Return, from the data below, each line that contains the word "hyperlink".

Collected data:
________
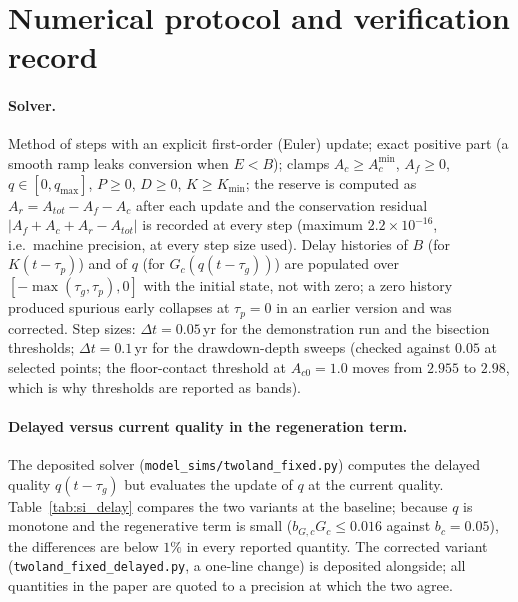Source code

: \documentclass[11pt,a4paper]{article}
\newcommand{\Acmin}{A_c^{\min}}
\begin{document}
\section{Numerical protocol and verification record}\label{si:numerics}

\paragraph{Solver.} Method of steps with an explicit first-order (Euler) update; exact positive part (a smooth ramp leaks conversion when $E<B$); clamps $A_c\ge\Acmin$, $A_f\ge0$, $q\in[0,q_{\max}]$, $P\ge0$, $D\ge0$, $K\ge K_{\min}$; the reserve is computed as $A_r=A_{tot}-A_f-A_c$ after each update and the conservation residual $|A_f+A_c+A_r-A_{tot}|$ is recorded at every step (maximum $2.2\times10^{-16}$, i.e.\ machine precision, at every step size used). Delay histories of $B$ (for $K(t-\tau_p)$) and of $q$ (for $G_c(q(t-\tau_g))$) are populated over $[-\max(\tau_g,\tau_p),0]$ with the initial state, not with zero; a zero history produced spurious early collapses at $\tau_p=0$ in an earlier version and was corrected. Step sizes: $\Delta t=0.05$\,yr for the demonstration run and the bisection thresholds; $\Delta t=0.1$\,yr for the drawdown-depth sweeps (checked against $0.05$ at selected points; the floor-contact threshold at $A_{c0}=1.0$ moves from $2.955$ to $2.98$, which is why thresholds are reported as bands).

\paragraph{Delayed versus current quality in the regeneration term.} The deposited solver (\texttt{model\_sims/twoland\_fixed.py}) computes the delayed quality $q(t-\tau_g)$ but evaluates the update of $q$ at the current quality. Table~\ref{tab:si_delay} compares the two variants at the baseline; because $q$ is monotone and the regenerative term is small ($b_{G,c}G_c\le0.016$ against $b_c=0.05$), the differences are below $1\%$ in every reported quantity. The corrected variant (\texttt{twoland\_fixed\_delayed.py}, a one-line change) is deposited alongside; all quantities in the paper are quoted to a precision at which the two agree.
\end{document}
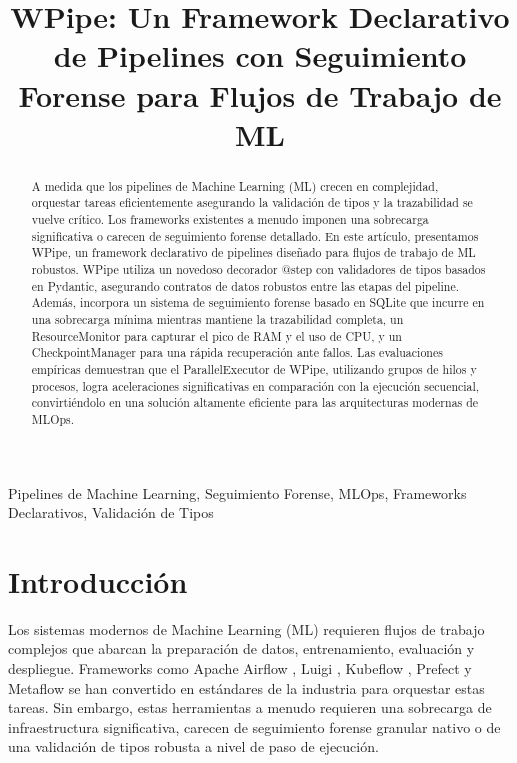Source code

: \documentclass[conference]{IEEEtran}
\begin{document}
\title{WPipe: Un Framework Declarativo de Pipelines con Seguimiento Forense para Flujos de Trabajo de ML}

\author{
}

\maketitle

\begin{abstract}
A medida que los pipelines de Machine Learning (ML) crecen en complejidad, orquestar tareas eficientemente asegurando la validación de tipos y la trazabilidad se vuelve crítico. Los frameworks existentes a menudo imponen una sobrecarga significativa o carecen de seguimiento forense detallado. En este artículo, presentamos WPipe, un framework declarativo de pipelines diseñado para flujos de trabajo de ML robustos. WPipe utiliza un novedoso decorador @step con validadores de tipos basados en Pydantic, asegurando contratos de datos robustos entre las etapas del pipeline. Además, incorpora un sistema de seguimiento forense basado en SQLite que incurre en una sobrecarga mínima mientras mantiene la trazabilidad completa, un ResourceMonitor para capturar el pico de RAM y el uso de CPU, y un CheckpointManager para una rápida recuperación ante fallos. Las evaluaciones empíricas demuestran que el ParallelExecutor de WPipe, utilizando grupos de hilos y procesos, logra aceleraciones significativas en comparación con la ejecución secuencial, convirtiéndolo en una solución altamente eficiente para las arquitecturas modernas de MLOps.
\end{abstract}

\begin{IEEEkeywords}
Pipelines de Machine Learning, Seguimiento Forense, MLOps, Frameworks Declarativos, Validación de Tipos
\end{IEEEkeywords}

\section{Introducción}
Los sistemas modernos de Machine Learning (ML) requieren flujos de trabajo complejos que abarcan la preparación de datos, entrenamiento, evaluación y despliegue. Frameworks como Apache Airflow \cite{airflow}, Luigi \cite{luigi}, Kubeflow \cite{kubeflow}, Prefect \cite{prefect} y Metaflow \cite{metaflow} se han convertido en estándares de la industria para orquestar estas tareas. Sin embargo, estas herramientas a menudo requieren una sobrecarga de infraestructura significativa, carecen de seguimiento forense granular nativo o de una validación de tipos robusta a nivel de paso de ejecución.
\end{document}
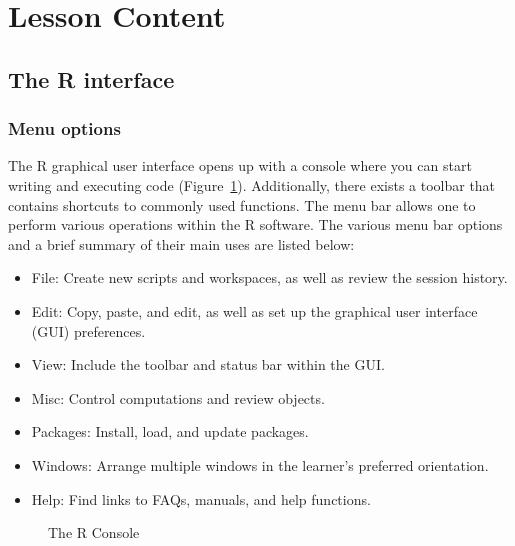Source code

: \documentclass[
  letterpaper,
  DIV=11,
  numbers=noendperiod]{scrreprt}
\providecommand{\tightlist}{%
  \setlength{\itemsep}{0pt}\setlength{\parskip}{0pt}}\usepackage{longtable,booktabs,array}
\begin{document}
\section{Lesson Content}\label{lesson-content-2}

\subsection{The R interface}\label{the-r-interface}

\subsubsection{Menu options}\label{menu-options}

The R graphical user interface opens up with a console where you can
start writing and executing code (Figure~\ref{fig-r-console-1}).
Additionally, there exists a toolbar that contains shortcuts to commonly
used functions. The menu bar allows one to perform various operations
within the R software. The various menu bar options and a brief summary
of their main uses are listed below:

\begin{itemize}
\tightlist
\item
  File: Create new scripts and workspaces, as well as review the session
  history.
\item
  Edit: Copy, paste, and edit, as well as set up the graphical user
  interface (GUI) preferences.
\item
  View: Include the toolbar and status bar within the GUI.
\item
  Misc: Control computations and review objects.
\item
  Packages: Install, load, and update packages.
\item
  Windows: Arrange multiple windows in the learner's preferred
  orientation.
\item
  Help: Find links to FAQs, manuals, and help functions.
\end{itemize}

\begin{figure}


\caption{\label{fig-r-console-1}The R Console}

\end{figure}%
\end{document}
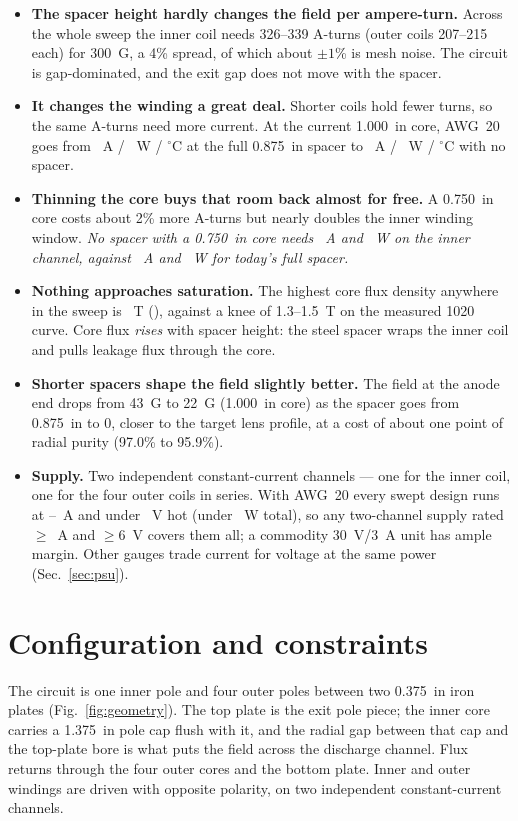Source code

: \documentclass[10pt]{article}
\begin{document}
\begin{itemize}
\item \textbf{The spacer height hardly changes the field per ampere-turn.} Across the whole sweep the inner coil needs 326--339 A-turns (outer coils 207--215 each) for 300~G, a 4\% spread, of which about $\pm1$\% is mesh noise. The circuit is gap-dominated, and the exit gap does not move with the spacer.
\item \textbf{It changes the winding a great deal.} Shorter coils hold fewer turns, so the same A-turns need more current. At the current 1.000~in core, AWG~20 goes from \BaseI~A / \BaseP~W / \BaseT$^\circ$C at the full 0.875~in spacer to \ZeroI~A / \ZeroP~W / \ZeroT$^\circ$C with no spacer.
\item \textbf{Thinning the core buys that room back almost for free.} A 0.750~in core costs about 2\% more A-turns but nearly doubles the inner winding window. \emph{No spacer with a 0.750~in core needs \ZeroThinI~A and \ZeroThinP~W on the inner channel, against \BaseI~A and \BaseP~W for today's full spacer.}
\item \textbf{Nothing approaches saturation.} The highest core flux density anywhere in the sweep is \WorstCoreB~T (\WorstCoreDesc), against a knee of 1.3--1.5~T on the measured 1020 curve. Core flux \emph{rises} with spacer height: the steel spacer wraps the inner coil and pulls leakage flux through the core.
\item \textbf{Shorter spacers shape the field slightly better.} The field at the anode end drops from 43~G to 22~G (1.000~in core) as the spacer goes from 0.875~in to 0, closer to the target lens profile, at a cost of about one point of radial purity (97.0\% to 95.9\%).
\item \textbf{Supply.} Two independent constant-current channels --- one for the inner coil, one for the four outer coils in series. With AWG~20 every swept design runs at \PsuIMin--\PsuIMax~A and under \PsuVMax~V hot (under \PsuPMax~W total), so any two-channel supply rated $\geq$\PsuIRate~A and $\geq$6~V covers them all; a commodity 30~V/3~A unit has ample margin. Other gauges trade current for voltage at the same power (Sec.~\ref{sec:psu}).
\end{itemize}

\section{Configuration and constraints}
\label{sec:config}

The circuit is one inner pole and four outer poles between two 0.375~in iron plates (Fig.~\ref{fig:geometry}). The top plate is the exit pole piece; the inner core carries a 1.375~in pole cap flush with it, and the radial gap between that cap and the top-plate bore is what puts the field across the discharge channel. Flux returns through the four outer cores and the bottom plate. Inner and outer windings are driven with opposite polarity, on two independent constant-current channels.
\end{document}
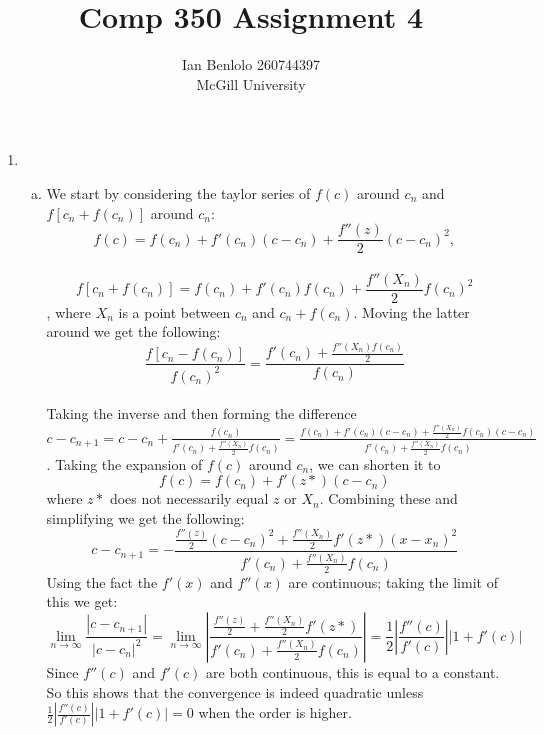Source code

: 
\usepackage{cancel}
\usepackage{enumerate}
\usepackage{appendix}
\usepackage{pdfpages}
\usepackage{enumerate}
\title{Comp 350 Assignment 4}
\author{Ian Benlolo 260744397\\McGill University \\}

\maketitle

\begin{enumerate}[1.]
\item
	\begin{enumerate}[(a)]
	\item We start by considering the taylor series of $f(c)$ around $c_n$ and $f[c_n+f(c_n)]$ around $c_n$:
	$$f(c)=f(c_n)+f'(c_n)(c-c_n)+\frac{f''(z)}{2}{(c-c_n)}^2 ,$$\\
	$$f[c_n+f(c_n)]=f(c_n)+f'(c_n)f(c_n)+\frac{f''(X_n)}{2}{f(c_n)}^2$$, 
	where $X_n$ is a point between $c_n$ and $c_n+f(c_n)$. Moving the latter around we get the following:
	$$\frac{f[c_n-f(c_n)]}{{f(c_n)}^2}=\frac{f'(c_n)+\frac{f''(X_n)f(c_n)}{2}}{f(c_n)}$$\\
	Taking the inverse and then forming the difference $c-c_{n+1}=c-c_n+\frac{f(c_n)}{f'(c_n)+\frac{f''(X_n)}{2}f(c_n)} = \frac{f(c_n)+f'(c_n)(c-c_n)+\frac{f''(X_n)}{2}f(c_n)(c-c_n)}{f'(c_n)+\frac{f''(X_n)}{2}f(c_n)}$.
	Taking the expansion of $f(c)$ around $c_n$, we can shorten it to $$f(c)=f(c_n)+f'(z*)(c-c_n)$$ where $z*$ does not necessarily equal $z$ or $X_n$. 
	Combining these and simplifying we get the following:$$c-c_{n+1}=-\frac{\frac{f''(z)}{2}{(c-c_n)}^2+\frac{f''(X_n)}{2}f'(z*){(x-x_n)^2}}{f'(c_n)+\frac{f''(X_n)}{2}f(c_n)}$$
	Using the fact the $f'(x)$ and $f''(x)$ are continuous; taking the limit of this we get:$$\lim_{n \to \infty}\frac{|c-c_{n+1}|}{|c-c_n|^2}=\lim_{n \to \infty}\left|{\frac{\frac{f''(z)}{2}+\frac{f''(X_n)}{2}f'(z*)}{f'(c_n)+\frac{f''(X_n)}{2}f(c_n)}}\right|=\frac{1}{2}\left|\frac{f''(c)}{f'(c)}\right||1+f'(c)|$$
	Since $f''(c)$ and $f'(c)$ are both continuous, this is equal to a constant. So this shows that the convergence is indeed quadratic unless $\frac{1}{2}\left|\frac{f''(c)}{f'(c)}\right||1+f'(c)|=0$ when the order is higher.
	

\end{enumerate}
\end{enumerate}
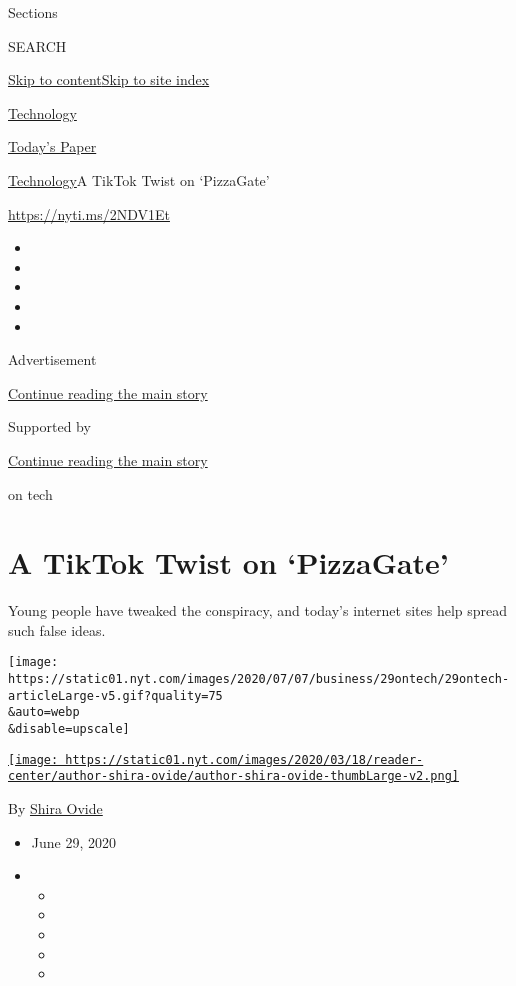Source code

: Sections

SEARCH

\protect\hyperlink{site-content}{Skip to
content}\protect\hyperlink{site-index}{Skip to site index}

\href{https://www.nytimes.com/section/technology}{Technology}

\href{https://myaccount.nytimes.com/auth/login?response_type=cookie\&client_id=vi}{}

\href{https://www.nytimes.com/section/todayspaper}{Today's Paper}

\href{/section/technology}{Technology}\textbar{}A TikTok Twist on
`PizzaGate'

\url{https://nyti.ms/2NDV1Et}

\begin{itemize}
\item
\item
\item
\item
\item
\end{itemize}

Advertisement

\protect\hyperlink{after-top}{Continue reading the main story}

Supported by

\protect\hyperlink{after-sponsor}{Continue reading the main story}

on tech

\hypertarget{a-tiktok-twist-on-pizzagate}{%
\section{A TikTok Twist on
`PizzaGate'}\label{a-tiktok-twist-on-pizzagate}}

Young people have tweaked the conspiracy, and today's internet sites
help spread such false ideas.

\texttt{[image: https://static01.nyt.com/images/2020/07/07/business/29ontech/29ontech-articleLarge-v5.gif?quality=75\\\&auto=webp\\\&disable=upscale]}

\href{https://www.nytimes.com/by/shira-ovide}{\texttt{[image: https://static01.nyt.com/images/2020/03/18/reader-center/author-shira-ovide/author-shira-ovide-thumbLarge-v2.png]}}

By \href{https://www.nytimes.com/by/shira-ovide}{Shira Ovide}

\begin{itemize}
\item
  June 29, 2020
\item
  \begin{itemize}
  \item
  \item
  \item
  \item
  \item
  \end{itemize}
\end{itemize}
________
Answer area:
\protect\hyperlink{site-content}{Skip to
content}\protect\hyperlink{site-index}{Skip to site index}
\protect\hyperlink{after-top}{Continue reading the main story}
\protect\hyperlink{after-sponsor}{Continue reading the main story}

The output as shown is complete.